**Task to complete**
Below are some records; output all of them exactly as they read.

START Task input

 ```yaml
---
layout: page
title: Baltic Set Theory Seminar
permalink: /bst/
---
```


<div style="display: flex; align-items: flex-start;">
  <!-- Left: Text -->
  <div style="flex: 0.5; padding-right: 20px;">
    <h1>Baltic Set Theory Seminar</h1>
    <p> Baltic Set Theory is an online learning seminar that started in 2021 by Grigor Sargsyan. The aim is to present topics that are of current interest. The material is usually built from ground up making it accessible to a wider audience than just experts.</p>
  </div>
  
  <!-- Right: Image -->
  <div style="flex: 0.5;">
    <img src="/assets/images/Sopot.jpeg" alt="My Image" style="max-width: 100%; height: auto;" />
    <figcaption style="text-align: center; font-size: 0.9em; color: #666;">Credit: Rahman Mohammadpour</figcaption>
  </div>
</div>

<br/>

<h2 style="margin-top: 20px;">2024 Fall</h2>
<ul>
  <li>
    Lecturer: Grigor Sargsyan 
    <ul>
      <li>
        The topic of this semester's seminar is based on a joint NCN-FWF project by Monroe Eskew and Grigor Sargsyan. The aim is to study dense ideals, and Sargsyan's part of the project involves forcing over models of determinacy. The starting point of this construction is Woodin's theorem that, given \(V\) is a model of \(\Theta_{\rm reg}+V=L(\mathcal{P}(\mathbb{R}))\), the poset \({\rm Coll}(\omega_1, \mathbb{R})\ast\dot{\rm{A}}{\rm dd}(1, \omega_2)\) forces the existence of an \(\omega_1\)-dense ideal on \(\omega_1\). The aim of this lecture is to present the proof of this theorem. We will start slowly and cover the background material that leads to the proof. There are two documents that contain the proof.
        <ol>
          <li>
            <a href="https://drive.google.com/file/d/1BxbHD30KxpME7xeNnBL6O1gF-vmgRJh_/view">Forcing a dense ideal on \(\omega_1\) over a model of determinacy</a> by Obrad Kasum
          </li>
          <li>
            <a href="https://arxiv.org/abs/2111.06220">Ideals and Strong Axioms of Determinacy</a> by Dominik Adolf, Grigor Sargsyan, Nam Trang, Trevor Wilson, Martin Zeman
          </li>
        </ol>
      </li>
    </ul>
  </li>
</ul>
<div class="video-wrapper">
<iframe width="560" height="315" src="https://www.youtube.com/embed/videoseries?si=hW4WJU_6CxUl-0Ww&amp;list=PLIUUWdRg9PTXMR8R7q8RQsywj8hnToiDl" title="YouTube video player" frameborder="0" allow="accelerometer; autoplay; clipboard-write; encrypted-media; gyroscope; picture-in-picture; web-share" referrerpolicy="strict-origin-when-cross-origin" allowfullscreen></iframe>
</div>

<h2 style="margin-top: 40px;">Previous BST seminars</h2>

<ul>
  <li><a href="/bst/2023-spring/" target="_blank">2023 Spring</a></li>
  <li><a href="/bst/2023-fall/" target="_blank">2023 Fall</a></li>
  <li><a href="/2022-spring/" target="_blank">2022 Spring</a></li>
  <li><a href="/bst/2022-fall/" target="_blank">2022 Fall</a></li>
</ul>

END Task input

**Task answer**
 ```yaml
---
layout: page
title: Baltic Set Theory Seminar
permalink: /bst/
---
```


<div style="display: flex; align-items: flex-start;">
  <!-- Left: Text -->
  <div style="flex: 0.5; padding-right: 20px;">
    <h1>Baltic Set Theory Seminar</h1>
    <p> Baltic Set Theory is an online learning seminar that started in 2021 by Grigor Sargsyan. The aim is to present topics that are of current interest. The material is usually built from ground up making it accessible to a wider audience than just experts.</p>
  </div>
  
  <!-- Right: Image -->
  <div style="flex: 0.5;">
    <img src="/assets/images/Sopot.jpeg" alt="My Image" style="max-width: 100%; height: auto;" />
    <figcaption style="text-align: center; font-size: 0.9em; color: #666;">Credit: Rahman Mohammadpour</figcaption>
  </div>
</div>

<br/>

<h2 style="margin-top: 20px;">2024 Fall</h2>
<ul>
  <li>
    Lecturer: Grigor Sargsyan 
    <ul>
      <li>
        The topic of this semester's seminar is based on a joint NCN-FWF project by Monroe Eskew and Grigor Sargsyan. The aim is to study dense ideals, and Sargsyan's part of the project involves forcing over models of determinacy. The starting point of this construction is Woodin's theorem that, given \(V\) is a model of \(\Theta_{\rm reg}+V=L(\mathcal{P}(\mathbb{R}))\), the poset \({\rm Coll}(\omega_1, \mathbb{R})\ast\dot{\rm{A}}{\rm dd}(1, \omega_2)\) forces the existence of an \(\omega_1\)-dense ideal on \(\omega_1\). The aim of this lecture is to present the proof of this theorem. We will start slowly and cover the background material that leads to the proof. There are two documents that contain the proof.
        <ol>
          <li>
            <a href="https://drive.google.com/file/d/1BxbHD30KxpME7xeNnBL6O1gF-vmgRJh_/view">Forcing a dense ideal on \(\omega_1\) over a model of determinacy</a> by Obrad Kasum
          </li>
          <li>
            <a href="https://arxiv.org/abs/2111.06220">Ideals and Strong Axioms of Determinacy</a> by Dominik Adolf, Grigor Sargsyan, Nam Trang, Trevor Wilson, Martin Zeman
          </li>
        </ol>
      </li>
    </ul>
  </li>
</ul>
<div class="video-wrapper">
<iframe width="560" height="315" src="https://www.youtube.com/embed/videoseries?si=hW4WJU_6CxUl-0Ww&amp;list=PLIUUWdRg9PTXMR8R7q8RQsywj8hnToiDl" title="YouTube video player" frameborder="0" allow="accelerometer; autoplay; clipboard-write; encrypted-media; gyroscope; picture-in-picture; web-share" referrerpolicy="strict-origin-when-cross-origin" allowfullscreen></iframe>
</div>

<h2 style="margin-top: 40px;">Previous BST seminars</h2>

<ul>
  <li><a href="/bst/2023-spring/" target="_blank">2023 Spring</a></li>
  <li><a href="/bst/2023-fall/" target="_blank">2023 Fall</a></li>
  <li><a href="/2022-spring/" target="_blank">2022 Spring</a></li>
  <li><a href="/bst/2022-fall/" target="_blank">2022 Fall</a></li>
</ul>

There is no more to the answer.